◆ **RECORDED DATA**:
>>>
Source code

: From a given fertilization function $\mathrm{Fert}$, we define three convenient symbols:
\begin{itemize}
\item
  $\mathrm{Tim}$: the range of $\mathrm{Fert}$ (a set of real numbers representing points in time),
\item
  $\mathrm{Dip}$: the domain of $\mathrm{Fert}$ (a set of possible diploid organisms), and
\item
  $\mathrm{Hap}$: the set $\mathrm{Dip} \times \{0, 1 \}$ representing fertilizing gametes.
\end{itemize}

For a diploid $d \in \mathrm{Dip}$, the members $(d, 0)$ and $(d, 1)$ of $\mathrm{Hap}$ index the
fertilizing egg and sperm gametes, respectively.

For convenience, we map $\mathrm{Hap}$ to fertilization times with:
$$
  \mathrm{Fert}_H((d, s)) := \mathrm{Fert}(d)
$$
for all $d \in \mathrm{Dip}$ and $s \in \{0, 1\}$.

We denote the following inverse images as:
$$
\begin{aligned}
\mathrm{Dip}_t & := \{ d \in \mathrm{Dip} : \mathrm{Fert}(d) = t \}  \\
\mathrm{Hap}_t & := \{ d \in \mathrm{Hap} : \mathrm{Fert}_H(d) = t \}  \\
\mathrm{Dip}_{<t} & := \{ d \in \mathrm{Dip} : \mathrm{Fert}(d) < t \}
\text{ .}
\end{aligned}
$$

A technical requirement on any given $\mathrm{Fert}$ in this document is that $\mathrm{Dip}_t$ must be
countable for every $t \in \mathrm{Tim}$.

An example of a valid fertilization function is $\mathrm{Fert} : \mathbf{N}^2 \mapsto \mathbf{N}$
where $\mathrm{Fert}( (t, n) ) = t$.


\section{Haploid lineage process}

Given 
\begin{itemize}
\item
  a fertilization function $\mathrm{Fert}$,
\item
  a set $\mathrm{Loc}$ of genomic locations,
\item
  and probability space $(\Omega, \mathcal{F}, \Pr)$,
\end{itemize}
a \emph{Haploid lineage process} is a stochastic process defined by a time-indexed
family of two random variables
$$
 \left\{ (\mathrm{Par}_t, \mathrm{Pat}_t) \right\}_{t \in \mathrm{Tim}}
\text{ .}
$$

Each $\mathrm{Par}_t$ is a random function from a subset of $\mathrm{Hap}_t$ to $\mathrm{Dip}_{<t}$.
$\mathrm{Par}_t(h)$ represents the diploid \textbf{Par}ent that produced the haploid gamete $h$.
<<<
◆ **ACTIVITY**:
I need every line of the data that has the word "gametes"; please list them.

◆ **ANSWER FOR THE TASK**:
  $\mathrm{Hap}$: the set $\mathrm{Dip} \times \{0, 1 \}$ representing fertilizing gametes.
fertilizing egg and sperm gametes, respectively.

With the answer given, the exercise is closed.